## Your objective:
Pull out every line from the listing that has the word "beaucoup".

## Records to process:

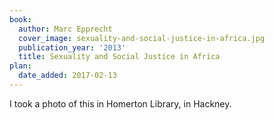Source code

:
 ```yaml
---
book:
  author: Marc Epprecht
  cover_image: sexuality-and-social-justice-in-africa.jpg
  publication_year: '2013'
  title: Sexuality and Social Justice in Africa
plan:
  date_added: 2017-02-13
---
```


I took a photo of this in Homerton Library, in Hackney.
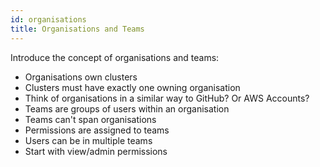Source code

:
 ```yaml
---
id: organisations
title: Organisations and Teams
---
```


Introduce the concept of organisations and teams:

  * Organisations own clusters
  * Clusters must have exactly one owning organisation
  * Think of organisations in a similar way to GitHub? Or AWS Accounts?
  * Teams are groups of users within an organisation
  * Teams can't span organisations
  * Permissions are assigned to teams
  * Users can be in multiple teams
  * Start with view/admin permissions
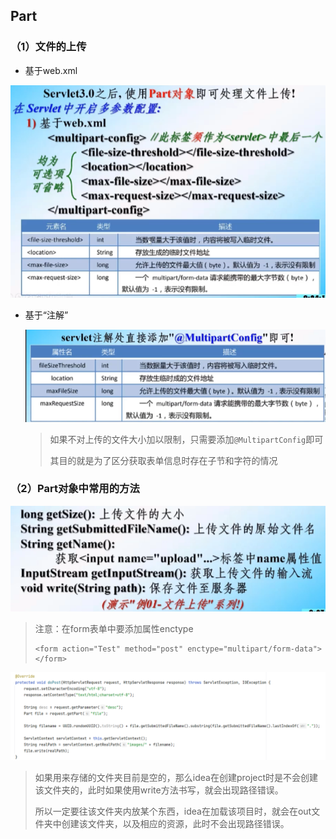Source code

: ## Part

### （1）文件的上传

- 基于web.xml

<img src="images/1679212646705.jpg" style="zoom:80%;" />

- 基于“注解”

  <img src="images/1679212855236.png" style="zoom:80%;" />

  > 如果不对上传的文件大小加以限制，只需要添加`@MultipartConfig`即可
  >
  > 其目的就是为了区分获取表单信息时存在子节和字符的情况

### （2）Part对象中常用的方法

<img src="images/1679212905667.png" style="zoom:80%;" />

> 注意：在form表单中要添加属性enctype
>
> ```
> <form action="Test" method="post" enctype="multipart/form-data">
> </form>
> ```

![](images/1679215120983.png)

> 如果用来存储的文件夹目前是空的，那么idea在创建project时是不会创建该文件夹的，此时如果使用write方法书写，就会出现路径错误。
>
> 所以一定要往该文件夹内放某个东西，idea在加载该项目时，就会在out文件夹中创建该文件夹，以及相应的资源，此时不会出现路径错误。
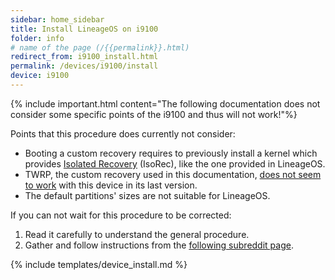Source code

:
 ```yaml
---
sidebar: home_sidebar
title: Install LineageOS on i9100
folder: info
# name of the page (/{{permalink}}.html)
redirect_from: i9100_install.html
permalink: /devices/i9100/install
device: i9100
---
```

{% include important.html content="The following documentation does not consider some specific points of the i9100 and thus will not work!"%}

Points that this procedure does currently not consider:

* Booting a custom recovery requires to previously install a kernel which provides [Isolated Recovery](https://forum.xda-developers.com/galaxy-s2/orig-development/isorec-isolated-recovery-galaxy-s2-t3291176) (IsoRec), like the one provided in LineageOS.
* TWRP, the custom recovery used in this documentation, [does not seem to work](https://github.com/TeamWin/Team-Win-Recovery-Project/issues/1002) with this device in its last version.
* The default partitions' sizes are not suitable for LineageOS.

If you can not wait for this procedure to be corrected:

1. Read it carefully to understand the general procedure.
2. Gather and follow instructions from the [following subreddit page](https://www.reddit.com/r/LineageOS/comments/603qeq/cannot_boot_into_twrp_on_samsung_galaxy_s2/).

{% include templates/device_install.md %}
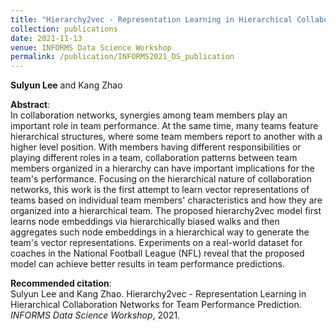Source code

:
 ```yaml
---
title: "Hierarchy2vec - Representation Learning in Hierarchical Collaboration Networks for Team Performance Prediction"
collection: publications
date: 2021-11-13
venue: INFORMS Data Science Workshop
permalink: /publication/INFORMS2021_DS_publication
---
```

**Sulyun Lee** and Kang Zhao

**Abstract**: <br>
In collaboration networks, synergies among team members play an important role in team performance. At the same time, many teams feature hierarchical structures, where some team members report to another with a higher level position. With members having different responsibilities or playing different roles in a team, collaboration patterns between team members organized in a hierarchy can have important implications for the team's performance. Focusing on the hierarchical nature of collaboration networks, this work is the first attempt to learn vector representations of teams based on individual team members' characteristics and how they are organized into a hierarchical team. The proposed hierarchy2vec model first learns node embeddings via hierarchically biased walks and then aggregates such node embeddings in a hierarchical way to generate the team's vector representations. Experiments on a real-world dataset for coaches in the National Football League (NFL) reveal that the proposed model can achieve better results in team performance predictions.

**Recommended citation**: <br>
Sulyun Lee and Kang Zhao. Hierarchy2vec - Representation Learning in Hierarchical Collaboration Networks for Team Performance Prediction. *INFORMS Data Science Workshop*, 2021.
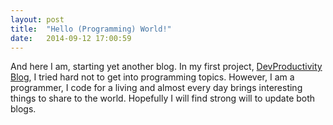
 ```yaml
---
layout: post
title:  "Hello (Programming) World!"
date:   2014-09-12 17:00:59
---
```


And here I am, starting yet another blog. In my first project, [DevProductivity Blog](http://devproductivity.wordpress.com), I tried hard not to get into programming topics. However, I am a programmer, I code for a living and almost every day brings interesting things to share to the world. Hopefully I will find strong will to update both blogs.
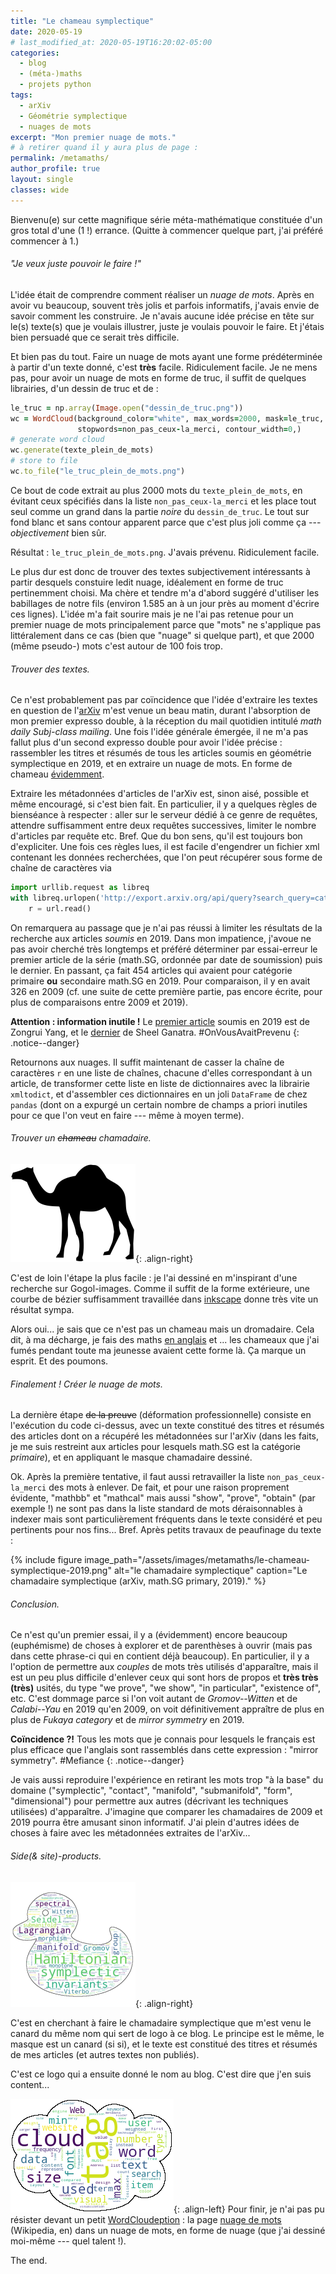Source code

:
 ```yaml
---
title: "Le chameau symplectique"
date: 2020-05-19
# last_modified_at: 2020-05-19T16:20:02-05:00
categories:
  - blog
  - (méta-)maths
  - projets python
tags:
  - arXiv
  - Géométrie symplectique
  - nuages de mots
excerpt: "Mon premier nuage de mots."
# à retirer quand il y aura plus de page :
permalink: /metamaths/
author_profile: true
layout: single
classes: wide
---
```


Bienvenu(e) sur cette magnifique série méta-mathématique constituée d'un gros total d'une (1 !) errance. (Quitte à commencer quelque part, j'ai préféré commencer à 1.)

###### "Je veux juste _pouvoir_ le faire !"

L'idée était de comprendre comment réaliser un _nuage de mots_. Après en avoir vu beaucoup, souvent très jolis et parfois informatifs, j'avais envie de savoir comment les construire. Je n'avais aucune idée précise en tête sur le(s) texte(s) que je voulais illustrer, juste je voulais pouvoir le faire. Et j'étais bien persuadé que ce serait très difficile.

Et bien pas du tout. Faire un nuage de mots ayant une forme prédéterminée à partir d'un texte donné, c'est **très** facile. Ridiculement facile. Je ne mens pas, pour avoir un nuage de mots en forme de truc, il suffit de quelques librairies, d'un dessin de truc et de :

```ruby
le_truc = np.array(Image.open("dessin_de_truc.png"))
wc = WordCloud(background_color="white", max_words=2000, mask=le_truc,
               stopwords=non_pas_ceux-la_merci, contour_width=0,)
# generate word cloud
wc.generate(texte_plein_de_mots)
# store to file
wc.to_file("le_truc_plein_de_mots.png")
```

Ce bout de code extrait au plus 2000 mots du `texte_plein_de_mots`, en évitant ceux spécifiés dans la liste `non_pas_ceux-la_merci` et les place tout seul comme un grand dans la partie _noire_ du `dessin_de_truc`. Le tout sur fond blanc et sans contour apparent parce que c'est plus joli comme ça --- _objectivement_ bien sûr.

Résultat : `le_truc_plein_de_mots.png`.
J'avais prévenu. Ridiculement facile.

Le plus dur est donc de trouver des textes subjectivement intéressants à partir desquels constuire ledit nuage, idéalement en forme de truc pertinemment choisi. Ma chère et tendre m'a d'abord suggéré d'utiliser les babillages de notre fils (environ 1.585 an à un jour près au moment d'écrire ces lignes). L'idée m'a fait sourire mais je ne l'ai pas retenue pour un premier nuage de mots principalement parce que "mots" ne s'applique pas littéralement dans ce cas (bien que "nuage" si quelque part), et que 2000 (même pseudo-) mots c'est autour de 100 fois trop. 

###### Trouver des textes.

Ce n'est probablement pas par coïncidence que l'idée d'extraire les textes en question de l'[arXiv](https://arxiv.org/) m'est venue un beau matin, durant l'absorption de mon premier expresso double, à la réception du mail quotidien intitulé _math daily Subj-class mailing_. Une fois l'idée générale émergée, il ne m'a pas fallut plus d'un second expresso double pour avoir l'idée précise : rassembler les titres et résumés de tous les articles soumis en géométrie symplectique en 2019, et en extraire un nuage de mots. En forme de chameau [évidemment](http://images.math.cnrs.fr/Chameau-323).

Extraire les métadonnées d'articles de l'arXiv est, sinon aisé, possible et même encouragé, si c'est bien fait. En particulier, il y a quelques règles de bienséance à respecter : aller sur le serveur dédié à ce genre de requêtes, attendre suffisamment entre deux requêtes successives, limiter le nombre d'articles par requête etc. Bref. Que du bon sens, qu'il est toujours bon d'expliciter. Une fois ces règles lues, il est facile d'engendrer un fichier xml contenant les données recherchées, que l'on peut récupérer sous forme de chaîne de caractères via
```python
import urllib.request as libreq
with libreq.urlopen('http://export.arxiv.org/api/query?search_query=cat:math.SG&start=6402&max_results=454&sortBy=submittedDate&sortOrder=ascending') as url:
    r = url.read()
```
On remarquera au passage que je n'ai pas réussi à limiter les résultats de la recherche aux articles _soumis_ en 2019. Dans mon impatience, j'avoue ne pas avoir cherché très longtemps et préféré déterminer par essai-erreur le premier article de la série (math.SG, ordonnée par date de soumission) puis le dernier. En passant, ça fait 454 articles qui avaient pour catégorie primaire **ou** secondaire math.SG en 2019. Pour comparaison, il y en avait 326 en 2009 (cf. une suite de cette première partie, pas encore écrite, pour plus de comparaisons entre 2009 et 2019).

**Attention : information inutile !** Le [premier article](https://arxiv.org/abs/1901.00382v1) soumis en 2019 est de Zongrui Yang, et le [dernier](https://arxiv.org/abs/1912.13510v1) de Sheel Ganatra. #OnVousAvaitPrevenu
{: .notice--danger}

Retournons aux nuages. Il suffit maintenant de casser la chaîne de caractères `r` en une liste de chaînes, chacune d'elles correspondant à un article, de transformer cette liste en liste de dictionnaires avec la librairie `xmltodict`, et d'assembler ces dictionnaires en un joli `DataFrame` de chez `pandas` (dont on a expurgé un certain nombre de champs a priori inutiles pour ce que l'on veut en faire --- même à moyen terme).


###### Trouver un ~~chameau~~ chamadaire.
![mon chameau](/assets/images/metamaths/camel.png){: .align-right}

C'est de loin l'étape la plus facile : je l'ai dessiné en m'inspirant d'une recherche sur Gogol-images. Comme il suffit de la forme extérieure, une courbe de bézier suffisamment travaillée dans [inkscape](https://inkscape.org/fr/) donne très vite un résultat sympa.

Alors oui... je sais que ce n'est pas un chameau mais un dromadaire. Cela dit, à ma décharge, je fais des maths [en anglais](https://www.larousse.fr/dictionnaires/anglais-francais/camel/568257) et ... les chameaux que j'ai fumés pendant toute ma jeunesse avaient cette forme là. Ça marque un esprit. Et des poumons.


###### Finalement ! Créer le nuage de mots.

La dernière étape ~~de la preuve~~ (déformation professionnelle) consiste en l'exécution du code ci-dessus, avec un texte constitué des titres et résumés des articles dont on a récupéré les métadonnées sur l'arXiv (dans les faits, je me suis restreint aux articles pour lesquels math.SG est la catégorie _primaire_), et en appliquant le masque chamadaire dessiné.

Ok. Après la première tentative, il faut aussi retravailler la liste `non_pas_ceux-la_merci` des mots à enlever. De fait, et pour une raison proprement évidente, "mathbb" et "mathcal" mais aussi "show", "prove", "obtain" (par exemple !) ne sont pas dans la liste standard de mots déraisonnables à indexer mais sont particulièrement fréquents dans le texte considéré et peu pertinents pour nos fins... Bref. Après petits travaux de peaufinage du texte :

{% include figure image_path="/assets/images/metamaths/le-chameau-symplectique-2019.png" alt="le chamadaire symplectique" caption="Le chamadaire symplectique (arXiv, math.SG primary, 2019)." %}

###### Conclusion.

Ce n'est qu'un premier essai, il y a (évidemment) encore beaucoup (euphémisme) de choses à explorer et de parenthèses à ouvrir (mais pas dans cette phrase-ci qui en contient déjà beaucoup). En particulier, il y a l'option de permettre aux _couples_ de mots très utilisés d'apparaître, mais il est un peu plus difficile d'enlever ceux qui sont hors de propos et **très très (très)** usités, du type "we prove", "we show", "in particular", "existence of", etc. C'est dommage parce si l'on voit autant de _Gromov--Witten_ et de _Calabi--Yau_ en 2019 qu'en 2009, on voit définitivement appraître de plus en plus de _Fukaya category_ et de _mirror symmetry_ en 2019.

**Coïncidence ?!** Tous les mots que je connais pour lesquels le français est plus efficace que l'anglais sont rassemblés dans cette expression : "mirror symmetry". #Mefiance
{: .notice--danger}

Je vais aussi reproduire l'expérience en retirant les mots trop "à la base" du domaine ("symplectic", "contact", "manifold", "submanifold", "form", "dimensional") pour permettre aux autres (décrivant les techniques utilisées) d'apparaître. J'imagine que comparer les chamadaires de 2009 et 2019 pourra être amusant sinon informatif.
J'ai plein d'autres idées de choses à faire avec les métadonnées extraites de l'arXiv...

###### Side(& site)-products.
![logo](/assets/images/metamaths/le-canard-symplectique.png "Résumé saisissant de ma carrière mathématique..."){: .align-right}

C'est en cherchant à faire le chamadaire symplectique que m'est venu le canard du même nom qui sert de logo à ce blog. Le principe est le même, le masque est un canard (si si), et le texte est constitué des titres et résumés de mes articles (et autres textes non publiés).

C'est ce logo qui a ensuite donné le nom au blog. C'est dire que j'en suis content...

![WordCloudeption](/assets/images/metamaths/wordcloudeption.png "Un nuage de mots dans un nuage de mots -- Haaaa, help Leonardo! "){: .align-left}
Pour finir, je n'ai pas pu résister devant un petit [WordCloudeption](https://knowyourmeme.com/memes/subcultures/inception/photos/trending/page/2?gallery_cache_key=) : la page [nuage de mots](https://en.wikipedia.org/wiki/Tag_cloud) (Wikipedia, en) dans un nuage de mots, en forme de nuage (que j'ai dessiné moi-même --- quel talent !).

The end.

## Response area:
L'idée était de comprendre comment réaliser un _nuage de mots_. Après en avoir vu beaucoup, souvent très jolis et parfois informatifs, j'avais envie de savoir comment les construire. Je n'avais aucune idée précise en tête sur le(s) texte(s) que je voulais illustrer, juste je voulais pouvoir le faire. Et j'étais bien persuadé que ce serait très difficile.
Ce n'est qu'un premier essai, il y a (évidemment) encore beaucoup (euphémisme) de choses à explorer et de parenthèses à ouvrir (mais pas dans cette phrase-ci qui en contient déjà beaucoup). En particulier, il y a l'option de permettre aux _couples_ de mots très utilisés d'apparaître, mais il est un peu plus difficile d'enlever ceux qui sont hors de propos et **très très (très)** usités, du type "we prove", "we show", "in particular", "existence of", etc. C'est dommage parce si l'on voit autant de _Gromov--Witten_ et de _Calabi--Yau_ en 2019 qu'en 2009, on voit définitivement appraître de plus en plus de _Fukaya category_ et de _mirror symmetry_ en 2019.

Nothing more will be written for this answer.